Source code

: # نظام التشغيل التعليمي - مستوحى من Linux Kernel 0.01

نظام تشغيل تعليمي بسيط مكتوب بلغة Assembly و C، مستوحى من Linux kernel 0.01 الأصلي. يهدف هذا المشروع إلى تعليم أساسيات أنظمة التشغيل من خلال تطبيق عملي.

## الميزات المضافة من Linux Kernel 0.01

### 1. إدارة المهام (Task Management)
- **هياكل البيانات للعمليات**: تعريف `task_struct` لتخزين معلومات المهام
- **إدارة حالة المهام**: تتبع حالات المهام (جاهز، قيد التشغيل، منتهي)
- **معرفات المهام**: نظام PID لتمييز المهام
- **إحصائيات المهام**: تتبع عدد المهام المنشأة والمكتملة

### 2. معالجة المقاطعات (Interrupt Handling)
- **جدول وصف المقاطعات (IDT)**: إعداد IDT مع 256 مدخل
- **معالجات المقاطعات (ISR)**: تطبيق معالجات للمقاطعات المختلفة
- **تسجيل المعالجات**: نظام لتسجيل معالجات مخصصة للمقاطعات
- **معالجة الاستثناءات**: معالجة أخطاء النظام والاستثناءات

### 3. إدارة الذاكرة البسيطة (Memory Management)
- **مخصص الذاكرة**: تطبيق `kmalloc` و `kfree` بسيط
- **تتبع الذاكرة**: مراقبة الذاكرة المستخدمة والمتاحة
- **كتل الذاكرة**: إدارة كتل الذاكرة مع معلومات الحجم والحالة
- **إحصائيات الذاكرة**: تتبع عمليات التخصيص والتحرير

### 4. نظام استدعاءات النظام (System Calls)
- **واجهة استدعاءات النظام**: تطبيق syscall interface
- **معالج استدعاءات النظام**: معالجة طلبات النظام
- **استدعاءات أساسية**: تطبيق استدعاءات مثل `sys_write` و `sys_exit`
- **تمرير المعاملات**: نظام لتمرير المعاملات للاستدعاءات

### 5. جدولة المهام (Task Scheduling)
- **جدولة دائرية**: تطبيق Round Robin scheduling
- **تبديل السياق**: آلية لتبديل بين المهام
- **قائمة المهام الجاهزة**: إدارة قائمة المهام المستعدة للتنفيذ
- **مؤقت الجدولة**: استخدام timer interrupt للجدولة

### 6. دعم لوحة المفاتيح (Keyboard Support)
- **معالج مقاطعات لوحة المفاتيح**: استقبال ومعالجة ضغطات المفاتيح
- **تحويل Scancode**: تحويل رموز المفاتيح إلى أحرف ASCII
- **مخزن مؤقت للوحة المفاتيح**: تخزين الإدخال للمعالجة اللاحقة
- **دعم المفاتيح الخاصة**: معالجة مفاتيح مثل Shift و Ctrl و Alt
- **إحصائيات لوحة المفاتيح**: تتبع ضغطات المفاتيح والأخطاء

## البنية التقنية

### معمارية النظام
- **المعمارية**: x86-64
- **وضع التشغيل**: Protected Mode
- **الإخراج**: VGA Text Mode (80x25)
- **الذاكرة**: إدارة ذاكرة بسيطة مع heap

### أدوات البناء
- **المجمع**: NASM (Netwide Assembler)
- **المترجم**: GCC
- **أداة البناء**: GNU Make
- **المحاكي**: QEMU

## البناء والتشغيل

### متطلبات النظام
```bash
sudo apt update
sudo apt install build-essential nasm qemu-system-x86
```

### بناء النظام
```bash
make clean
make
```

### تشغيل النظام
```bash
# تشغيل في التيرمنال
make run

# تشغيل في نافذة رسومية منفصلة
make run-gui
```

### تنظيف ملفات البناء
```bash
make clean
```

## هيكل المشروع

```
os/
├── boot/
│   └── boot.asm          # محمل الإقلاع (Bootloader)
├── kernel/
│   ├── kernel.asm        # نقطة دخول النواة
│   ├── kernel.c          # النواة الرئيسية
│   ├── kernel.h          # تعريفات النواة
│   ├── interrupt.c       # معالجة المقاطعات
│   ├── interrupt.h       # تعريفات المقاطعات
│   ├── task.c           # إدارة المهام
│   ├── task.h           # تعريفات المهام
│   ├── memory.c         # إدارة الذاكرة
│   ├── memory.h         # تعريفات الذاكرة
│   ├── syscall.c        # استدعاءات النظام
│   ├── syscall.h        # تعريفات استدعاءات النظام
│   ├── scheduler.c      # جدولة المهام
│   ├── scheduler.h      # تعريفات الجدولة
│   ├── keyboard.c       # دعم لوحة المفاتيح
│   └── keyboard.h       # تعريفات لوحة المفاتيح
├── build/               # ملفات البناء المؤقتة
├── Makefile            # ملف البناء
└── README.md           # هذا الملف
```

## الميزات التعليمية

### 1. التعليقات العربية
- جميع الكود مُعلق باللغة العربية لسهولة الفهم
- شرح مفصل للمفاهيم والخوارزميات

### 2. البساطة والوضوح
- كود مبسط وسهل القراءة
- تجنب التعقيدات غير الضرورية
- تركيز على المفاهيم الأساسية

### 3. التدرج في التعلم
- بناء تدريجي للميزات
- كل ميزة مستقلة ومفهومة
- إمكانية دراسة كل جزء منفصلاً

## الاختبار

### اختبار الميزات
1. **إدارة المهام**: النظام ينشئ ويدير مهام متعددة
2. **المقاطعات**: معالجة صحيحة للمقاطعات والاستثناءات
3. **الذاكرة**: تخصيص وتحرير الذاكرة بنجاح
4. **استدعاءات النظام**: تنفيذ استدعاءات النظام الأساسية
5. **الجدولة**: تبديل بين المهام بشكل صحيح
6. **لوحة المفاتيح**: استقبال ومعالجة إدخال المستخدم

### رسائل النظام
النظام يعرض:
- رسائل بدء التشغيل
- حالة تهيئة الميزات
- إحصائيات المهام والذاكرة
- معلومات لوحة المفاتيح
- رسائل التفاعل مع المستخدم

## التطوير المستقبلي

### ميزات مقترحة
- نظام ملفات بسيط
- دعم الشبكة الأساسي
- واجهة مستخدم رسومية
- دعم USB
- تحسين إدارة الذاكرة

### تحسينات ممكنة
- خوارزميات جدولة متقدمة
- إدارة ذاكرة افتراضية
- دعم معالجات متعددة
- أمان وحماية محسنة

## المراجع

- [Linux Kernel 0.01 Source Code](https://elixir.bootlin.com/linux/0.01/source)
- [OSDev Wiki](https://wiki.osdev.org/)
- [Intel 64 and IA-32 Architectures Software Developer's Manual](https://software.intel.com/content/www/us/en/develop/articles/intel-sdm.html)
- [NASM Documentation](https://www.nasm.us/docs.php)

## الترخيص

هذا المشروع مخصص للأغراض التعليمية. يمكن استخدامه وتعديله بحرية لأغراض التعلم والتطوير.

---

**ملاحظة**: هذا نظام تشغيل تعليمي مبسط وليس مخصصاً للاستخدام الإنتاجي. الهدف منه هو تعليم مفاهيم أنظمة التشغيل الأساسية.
■ ■ ■ ■ ■
*YOUR INSTRUCTIONS:* Copy out each line of the listing that holds the word "تعريفات".

*RESPONSE:*
│   ├── kernel.h          # تعريفات النواة
│   ├── interrupt.h       # تعريفات المقاطعات
│   ├── task.h           # تعريفات المهام
│   ├── memory.h         # تعريفات الذاكرة
│   ├── syscall.h        # تعريفات استدعاءات النظام
│   ├── scheduler.h      # تعريفات الجدولة
│   └── keyboard.h       # تعريفات لوحة المفاتيح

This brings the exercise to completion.